Molloy is a novel by Samuel Beckett written in French and first published by Paris-based Les Éditions de Minuit in 1951. The English translation, published in 1955, is by Beckett and Patrick Bowles.

On first appearance the book concerns two different characters, both of whom have interior monologues in the book. As the story moves along the two characters are distinguished by name only as their experiences and thoughts are similar. The novel is set in an indeterminate place, most often identified with the Ireland of Beckett's birth. It was written in Paris, along with the other two books (Malone Dies and The Unnamable) of 'The Trilogy', between 1946 and 1950. 'The Trilogy' is generally considered to be one of the most important literary works of the 20th century, and the most important non-dramatic work in Beckett's oeuvre.

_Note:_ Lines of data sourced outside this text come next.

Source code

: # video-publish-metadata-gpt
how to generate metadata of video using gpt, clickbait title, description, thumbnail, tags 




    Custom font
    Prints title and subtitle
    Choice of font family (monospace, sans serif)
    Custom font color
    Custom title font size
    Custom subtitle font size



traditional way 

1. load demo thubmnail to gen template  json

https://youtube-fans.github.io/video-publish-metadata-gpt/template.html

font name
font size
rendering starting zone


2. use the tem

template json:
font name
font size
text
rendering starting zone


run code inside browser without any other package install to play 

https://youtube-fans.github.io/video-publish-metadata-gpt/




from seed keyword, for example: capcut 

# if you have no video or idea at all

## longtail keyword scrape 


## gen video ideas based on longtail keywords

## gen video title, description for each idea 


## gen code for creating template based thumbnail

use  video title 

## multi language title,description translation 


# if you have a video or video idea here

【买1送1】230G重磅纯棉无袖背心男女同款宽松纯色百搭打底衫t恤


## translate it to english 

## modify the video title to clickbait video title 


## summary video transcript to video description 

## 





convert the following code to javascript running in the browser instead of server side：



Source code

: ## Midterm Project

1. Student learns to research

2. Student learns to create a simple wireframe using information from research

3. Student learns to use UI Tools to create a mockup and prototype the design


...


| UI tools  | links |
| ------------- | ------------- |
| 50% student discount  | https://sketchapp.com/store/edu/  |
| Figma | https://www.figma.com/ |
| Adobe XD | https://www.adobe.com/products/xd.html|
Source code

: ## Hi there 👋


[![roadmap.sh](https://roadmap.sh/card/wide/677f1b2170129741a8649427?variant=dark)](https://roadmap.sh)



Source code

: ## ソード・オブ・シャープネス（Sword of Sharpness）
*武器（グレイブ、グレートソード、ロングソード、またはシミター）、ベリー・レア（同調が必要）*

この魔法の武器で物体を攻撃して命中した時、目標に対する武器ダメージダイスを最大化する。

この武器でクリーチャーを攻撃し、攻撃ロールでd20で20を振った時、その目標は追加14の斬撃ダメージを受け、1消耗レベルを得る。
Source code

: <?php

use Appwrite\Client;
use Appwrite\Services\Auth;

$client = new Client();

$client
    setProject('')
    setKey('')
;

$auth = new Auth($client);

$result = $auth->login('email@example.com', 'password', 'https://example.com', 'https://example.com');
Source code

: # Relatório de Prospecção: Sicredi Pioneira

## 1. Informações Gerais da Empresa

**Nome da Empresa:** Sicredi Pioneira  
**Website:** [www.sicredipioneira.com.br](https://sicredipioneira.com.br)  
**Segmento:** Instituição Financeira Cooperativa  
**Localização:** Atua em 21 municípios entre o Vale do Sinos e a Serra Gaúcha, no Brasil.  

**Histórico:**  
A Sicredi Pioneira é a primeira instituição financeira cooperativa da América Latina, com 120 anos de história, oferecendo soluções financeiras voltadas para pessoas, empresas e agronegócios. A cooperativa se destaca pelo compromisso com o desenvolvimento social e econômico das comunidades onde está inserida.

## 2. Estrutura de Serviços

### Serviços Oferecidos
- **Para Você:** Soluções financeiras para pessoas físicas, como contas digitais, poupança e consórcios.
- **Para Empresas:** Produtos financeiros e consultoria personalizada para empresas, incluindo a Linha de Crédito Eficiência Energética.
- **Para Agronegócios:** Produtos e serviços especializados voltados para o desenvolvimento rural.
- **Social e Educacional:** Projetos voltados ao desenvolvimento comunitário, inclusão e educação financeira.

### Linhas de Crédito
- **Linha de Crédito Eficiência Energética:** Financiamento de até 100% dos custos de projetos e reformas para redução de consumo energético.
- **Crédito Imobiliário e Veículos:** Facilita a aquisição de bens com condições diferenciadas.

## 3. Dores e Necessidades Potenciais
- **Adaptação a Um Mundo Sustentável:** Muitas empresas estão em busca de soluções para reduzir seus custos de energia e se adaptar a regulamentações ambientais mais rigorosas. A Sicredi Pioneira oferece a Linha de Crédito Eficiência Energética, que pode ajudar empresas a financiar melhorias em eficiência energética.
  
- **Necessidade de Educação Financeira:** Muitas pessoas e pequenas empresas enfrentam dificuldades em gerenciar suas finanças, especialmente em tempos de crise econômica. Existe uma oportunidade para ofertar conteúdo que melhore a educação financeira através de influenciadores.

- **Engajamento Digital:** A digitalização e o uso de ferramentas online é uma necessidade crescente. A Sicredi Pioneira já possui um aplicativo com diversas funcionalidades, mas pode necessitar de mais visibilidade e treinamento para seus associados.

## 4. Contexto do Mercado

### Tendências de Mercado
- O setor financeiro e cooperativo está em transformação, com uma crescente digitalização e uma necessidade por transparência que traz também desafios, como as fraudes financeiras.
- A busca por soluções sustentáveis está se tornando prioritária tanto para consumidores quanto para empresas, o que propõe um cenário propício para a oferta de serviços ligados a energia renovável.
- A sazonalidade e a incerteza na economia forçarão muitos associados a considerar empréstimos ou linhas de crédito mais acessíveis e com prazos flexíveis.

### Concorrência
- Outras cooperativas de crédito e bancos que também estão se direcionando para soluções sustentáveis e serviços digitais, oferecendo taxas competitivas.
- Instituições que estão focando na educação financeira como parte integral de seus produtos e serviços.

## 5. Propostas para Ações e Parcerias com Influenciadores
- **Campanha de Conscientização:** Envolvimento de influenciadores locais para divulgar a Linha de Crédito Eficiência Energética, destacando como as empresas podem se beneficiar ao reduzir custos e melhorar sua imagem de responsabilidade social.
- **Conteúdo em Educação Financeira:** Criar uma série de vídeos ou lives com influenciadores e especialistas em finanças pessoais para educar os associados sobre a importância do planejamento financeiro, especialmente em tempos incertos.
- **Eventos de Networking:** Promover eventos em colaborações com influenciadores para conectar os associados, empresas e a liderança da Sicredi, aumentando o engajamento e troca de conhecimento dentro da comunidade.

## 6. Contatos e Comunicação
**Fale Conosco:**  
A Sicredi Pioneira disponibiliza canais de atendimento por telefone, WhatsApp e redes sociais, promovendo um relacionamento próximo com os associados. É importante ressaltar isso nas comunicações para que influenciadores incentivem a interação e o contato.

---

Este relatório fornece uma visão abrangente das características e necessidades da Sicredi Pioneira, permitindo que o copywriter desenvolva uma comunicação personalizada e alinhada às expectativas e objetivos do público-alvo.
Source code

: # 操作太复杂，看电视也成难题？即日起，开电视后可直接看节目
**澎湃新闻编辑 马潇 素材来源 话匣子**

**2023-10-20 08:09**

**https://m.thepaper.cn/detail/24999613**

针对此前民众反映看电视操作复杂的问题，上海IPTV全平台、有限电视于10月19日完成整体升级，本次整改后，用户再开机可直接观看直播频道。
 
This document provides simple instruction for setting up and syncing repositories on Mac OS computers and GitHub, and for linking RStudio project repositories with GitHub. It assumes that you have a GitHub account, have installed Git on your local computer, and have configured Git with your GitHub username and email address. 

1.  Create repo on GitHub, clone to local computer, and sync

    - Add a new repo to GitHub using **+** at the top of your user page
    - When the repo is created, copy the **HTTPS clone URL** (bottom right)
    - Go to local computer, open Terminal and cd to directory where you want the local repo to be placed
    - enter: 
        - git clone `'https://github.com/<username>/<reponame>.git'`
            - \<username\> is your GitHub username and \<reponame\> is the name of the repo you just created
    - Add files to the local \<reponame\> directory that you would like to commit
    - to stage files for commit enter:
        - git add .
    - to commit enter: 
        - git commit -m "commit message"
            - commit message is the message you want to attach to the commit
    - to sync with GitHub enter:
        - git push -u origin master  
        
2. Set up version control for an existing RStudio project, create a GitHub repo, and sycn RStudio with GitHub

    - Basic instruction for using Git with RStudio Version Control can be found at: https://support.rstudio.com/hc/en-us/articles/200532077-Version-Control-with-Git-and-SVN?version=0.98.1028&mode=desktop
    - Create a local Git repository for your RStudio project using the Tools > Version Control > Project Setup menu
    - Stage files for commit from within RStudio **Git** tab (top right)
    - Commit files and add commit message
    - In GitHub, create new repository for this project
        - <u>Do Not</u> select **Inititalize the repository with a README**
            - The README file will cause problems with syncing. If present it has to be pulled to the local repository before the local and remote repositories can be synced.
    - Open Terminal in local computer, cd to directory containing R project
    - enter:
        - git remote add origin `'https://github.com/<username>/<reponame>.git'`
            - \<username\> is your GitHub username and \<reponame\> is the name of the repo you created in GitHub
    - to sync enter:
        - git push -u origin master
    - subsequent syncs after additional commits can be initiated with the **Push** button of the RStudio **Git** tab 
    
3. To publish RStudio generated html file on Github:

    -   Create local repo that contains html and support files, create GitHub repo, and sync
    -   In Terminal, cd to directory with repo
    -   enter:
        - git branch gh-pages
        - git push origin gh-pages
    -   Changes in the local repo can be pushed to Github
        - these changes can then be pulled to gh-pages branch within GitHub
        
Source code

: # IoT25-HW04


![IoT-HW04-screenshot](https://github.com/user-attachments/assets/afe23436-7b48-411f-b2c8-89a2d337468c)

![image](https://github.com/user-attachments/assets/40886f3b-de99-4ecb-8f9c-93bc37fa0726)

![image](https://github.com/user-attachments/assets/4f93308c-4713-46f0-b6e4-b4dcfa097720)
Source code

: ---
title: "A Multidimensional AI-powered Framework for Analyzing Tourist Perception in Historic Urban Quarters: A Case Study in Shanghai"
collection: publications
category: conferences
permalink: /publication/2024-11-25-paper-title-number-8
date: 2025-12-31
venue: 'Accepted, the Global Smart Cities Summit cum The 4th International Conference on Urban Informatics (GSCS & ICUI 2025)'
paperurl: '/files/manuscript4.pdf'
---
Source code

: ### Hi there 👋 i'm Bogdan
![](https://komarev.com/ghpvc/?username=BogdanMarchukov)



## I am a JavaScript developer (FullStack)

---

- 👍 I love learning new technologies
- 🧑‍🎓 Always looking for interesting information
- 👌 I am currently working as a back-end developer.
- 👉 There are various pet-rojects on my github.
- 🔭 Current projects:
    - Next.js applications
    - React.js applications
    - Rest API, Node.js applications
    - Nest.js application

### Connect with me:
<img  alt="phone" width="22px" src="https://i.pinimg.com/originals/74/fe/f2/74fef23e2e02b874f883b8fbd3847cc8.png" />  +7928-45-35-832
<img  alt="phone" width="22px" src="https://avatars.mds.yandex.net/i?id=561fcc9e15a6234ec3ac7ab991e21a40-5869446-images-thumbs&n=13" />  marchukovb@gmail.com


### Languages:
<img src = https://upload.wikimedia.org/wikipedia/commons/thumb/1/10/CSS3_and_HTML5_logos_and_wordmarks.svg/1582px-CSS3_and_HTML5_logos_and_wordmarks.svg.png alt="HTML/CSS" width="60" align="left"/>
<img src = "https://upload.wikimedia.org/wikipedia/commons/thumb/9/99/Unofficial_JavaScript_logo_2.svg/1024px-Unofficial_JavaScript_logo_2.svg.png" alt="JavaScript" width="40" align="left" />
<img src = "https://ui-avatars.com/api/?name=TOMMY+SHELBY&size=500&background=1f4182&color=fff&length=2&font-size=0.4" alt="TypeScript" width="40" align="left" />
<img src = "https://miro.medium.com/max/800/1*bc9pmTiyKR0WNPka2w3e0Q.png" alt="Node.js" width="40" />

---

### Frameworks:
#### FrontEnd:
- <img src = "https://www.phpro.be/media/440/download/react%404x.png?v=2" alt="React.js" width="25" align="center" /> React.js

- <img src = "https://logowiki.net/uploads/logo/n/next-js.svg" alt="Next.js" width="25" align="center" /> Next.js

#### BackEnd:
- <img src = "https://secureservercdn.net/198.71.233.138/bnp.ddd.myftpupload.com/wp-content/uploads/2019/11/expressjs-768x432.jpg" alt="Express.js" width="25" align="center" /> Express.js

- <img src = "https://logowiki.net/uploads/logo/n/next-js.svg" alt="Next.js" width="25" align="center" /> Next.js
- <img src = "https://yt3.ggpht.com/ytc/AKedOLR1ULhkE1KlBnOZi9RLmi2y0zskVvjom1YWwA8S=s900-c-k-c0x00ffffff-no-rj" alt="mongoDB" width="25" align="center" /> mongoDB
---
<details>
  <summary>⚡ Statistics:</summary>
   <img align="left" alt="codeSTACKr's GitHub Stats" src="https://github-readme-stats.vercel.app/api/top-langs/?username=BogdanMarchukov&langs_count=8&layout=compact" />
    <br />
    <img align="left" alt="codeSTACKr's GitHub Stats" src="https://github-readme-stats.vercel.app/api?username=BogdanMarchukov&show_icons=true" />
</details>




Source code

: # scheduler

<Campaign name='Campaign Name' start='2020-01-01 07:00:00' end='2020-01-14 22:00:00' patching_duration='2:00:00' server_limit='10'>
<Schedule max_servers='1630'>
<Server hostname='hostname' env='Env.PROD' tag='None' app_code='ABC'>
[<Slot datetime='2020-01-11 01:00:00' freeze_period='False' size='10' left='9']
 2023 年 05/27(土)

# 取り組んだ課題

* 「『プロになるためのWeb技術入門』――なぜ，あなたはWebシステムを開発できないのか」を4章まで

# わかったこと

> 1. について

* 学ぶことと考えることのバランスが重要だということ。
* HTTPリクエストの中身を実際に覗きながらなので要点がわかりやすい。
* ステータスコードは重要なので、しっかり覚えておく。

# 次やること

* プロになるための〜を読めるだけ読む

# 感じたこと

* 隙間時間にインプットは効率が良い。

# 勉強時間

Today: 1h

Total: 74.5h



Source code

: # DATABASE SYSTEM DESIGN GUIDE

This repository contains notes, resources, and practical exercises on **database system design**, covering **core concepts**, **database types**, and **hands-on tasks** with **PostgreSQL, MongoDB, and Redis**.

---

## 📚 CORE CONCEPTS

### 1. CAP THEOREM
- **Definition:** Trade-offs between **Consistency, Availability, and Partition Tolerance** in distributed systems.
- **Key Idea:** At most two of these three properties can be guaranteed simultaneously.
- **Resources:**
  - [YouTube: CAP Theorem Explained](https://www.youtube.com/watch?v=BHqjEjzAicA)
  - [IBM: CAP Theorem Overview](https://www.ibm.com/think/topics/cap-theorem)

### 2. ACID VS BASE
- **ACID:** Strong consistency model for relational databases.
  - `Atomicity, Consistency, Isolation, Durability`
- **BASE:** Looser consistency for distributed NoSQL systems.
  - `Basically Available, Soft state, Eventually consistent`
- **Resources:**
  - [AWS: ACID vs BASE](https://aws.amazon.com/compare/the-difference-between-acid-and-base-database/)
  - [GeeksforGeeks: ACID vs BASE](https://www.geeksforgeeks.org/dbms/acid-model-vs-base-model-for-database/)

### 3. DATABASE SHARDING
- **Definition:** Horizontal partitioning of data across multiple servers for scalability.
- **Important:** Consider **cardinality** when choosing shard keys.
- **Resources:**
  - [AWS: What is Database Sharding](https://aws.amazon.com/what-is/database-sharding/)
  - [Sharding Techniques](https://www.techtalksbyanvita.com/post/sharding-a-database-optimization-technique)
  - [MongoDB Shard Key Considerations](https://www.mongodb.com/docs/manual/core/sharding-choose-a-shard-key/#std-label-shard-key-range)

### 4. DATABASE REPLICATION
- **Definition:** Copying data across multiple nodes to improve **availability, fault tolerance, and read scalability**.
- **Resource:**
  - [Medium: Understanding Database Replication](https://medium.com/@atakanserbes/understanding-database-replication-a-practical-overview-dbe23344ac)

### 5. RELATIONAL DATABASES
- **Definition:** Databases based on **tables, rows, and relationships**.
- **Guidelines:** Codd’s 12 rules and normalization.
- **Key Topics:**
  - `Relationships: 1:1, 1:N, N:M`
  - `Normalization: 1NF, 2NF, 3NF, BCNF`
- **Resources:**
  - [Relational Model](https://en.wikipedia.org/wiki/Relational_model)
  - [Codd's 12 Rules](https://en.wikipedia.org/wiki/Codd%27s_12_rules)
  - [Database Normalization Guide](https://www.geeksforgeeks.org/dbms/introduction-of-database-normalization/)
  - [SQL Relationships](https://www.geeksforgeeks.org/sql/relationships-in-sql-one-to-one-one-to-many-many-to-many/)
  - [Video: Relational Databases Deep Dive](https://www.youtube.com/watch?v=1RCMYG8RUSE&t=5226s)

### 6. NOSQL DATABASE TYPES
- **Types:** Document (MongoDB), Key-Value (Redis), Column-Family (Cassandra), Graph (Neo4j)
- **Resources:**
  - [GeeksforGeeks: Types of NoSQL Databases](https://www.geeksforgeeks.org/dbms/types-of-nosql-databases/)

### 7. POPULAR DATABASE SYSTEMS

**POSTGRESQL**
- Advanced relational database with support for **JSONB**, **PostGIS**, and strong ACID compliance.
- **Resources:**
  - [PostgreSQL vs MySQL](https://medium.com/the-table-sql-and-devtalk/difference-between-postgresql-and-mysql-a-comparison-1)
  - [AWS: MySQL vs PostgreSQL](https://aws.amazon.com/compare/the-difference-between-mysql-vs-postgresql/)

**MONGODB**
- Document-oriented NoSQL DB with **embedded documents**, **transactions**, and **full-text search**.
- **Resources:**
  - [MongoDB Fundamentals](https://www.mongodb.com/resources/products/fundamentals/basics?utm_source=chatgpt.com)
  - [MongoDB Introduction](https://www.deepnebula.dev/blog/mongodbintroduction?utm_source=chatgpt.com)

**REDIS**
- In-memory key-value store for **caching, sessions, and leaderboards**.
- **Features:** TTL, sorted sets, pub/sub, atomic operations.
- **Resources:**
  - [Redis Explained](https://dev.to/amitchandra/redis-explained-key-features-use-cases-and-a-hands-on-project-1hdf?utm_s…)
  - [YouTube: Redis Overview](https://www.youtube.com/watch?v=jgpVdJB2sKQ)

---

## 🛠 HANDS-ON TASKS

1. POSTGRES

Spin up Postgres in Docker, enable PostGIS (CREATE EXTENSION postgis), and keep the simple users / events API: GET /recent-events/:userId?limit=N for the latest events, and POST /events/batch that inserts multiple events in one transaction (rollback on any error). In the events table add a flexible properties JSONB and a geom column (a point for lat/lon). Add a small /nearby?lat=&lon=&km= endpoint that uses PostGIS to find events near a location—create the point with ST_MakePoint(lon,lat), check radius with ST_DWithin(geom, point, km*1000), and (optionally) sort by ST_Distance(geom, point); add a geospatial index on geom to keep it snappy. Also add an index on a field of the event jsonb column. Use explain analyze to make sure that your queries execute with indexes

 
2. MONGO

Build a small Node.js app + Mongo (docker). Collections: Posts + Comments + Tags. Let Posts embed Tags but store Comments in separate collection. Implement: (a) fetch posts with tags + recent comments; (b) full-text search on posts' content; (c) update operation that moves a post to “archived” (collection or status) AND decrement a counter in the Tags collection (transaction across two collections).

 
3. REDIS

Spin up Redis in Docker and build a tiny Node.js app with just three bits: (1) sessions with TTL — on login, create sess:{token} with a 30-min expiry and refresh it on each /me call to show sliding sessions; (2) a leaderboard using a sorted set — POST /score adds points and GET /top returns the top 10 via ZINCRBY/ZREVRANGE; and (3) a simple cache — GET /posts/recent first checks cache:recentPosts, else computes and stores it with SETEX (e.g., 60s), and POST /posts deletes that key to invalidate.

The majority of the first chapter is made up of Molloy's inner musings interspersed with the action of the plot. It is split into two paragraphs. The first is less than two pages long; the second paragraph lasts for over eighty pages. In the first we are given a vague idea of the setting Molloy is writing in. We are told that he now lives in his mother's room, though how he arrived there or whether his mother died before or during his stay is apparently forgotten. There is also a man who arrives every Sunday to pick up what Molloy has written and bring back what he had taken last week returning them "marked with signs" though Molloy never cares to read them. He describes that his purpose while writing is to "speak of the things that are left, say [his] goodbyes, finish dying." In the second paragraph he describes a journey he had taken some time earlier, before he came there, to find his mother. He spends much of it on his bicycle, gets arrested for resting on it in a way that is considered lewd, but is unceremoniously released. From town to anonymous town and across anonymous countryside, he encounters a succession of bizarre characters: an elderly man with a stick; a policeman; a charity worker; a woman whose dog he kills running over it with a bike (her name is never completely determined: "a Mrs Loy... or Lousse, I forget, Christian name something like Sophie"), and one whom he falls in love with ("Ruth" or maybe "Edith"); He abandons his bicycle (which he will not call "bike"), walks in no certain direction, meeting "a young old man"; a charcoal-burner living in the woods, whom he attacks and savagely beats.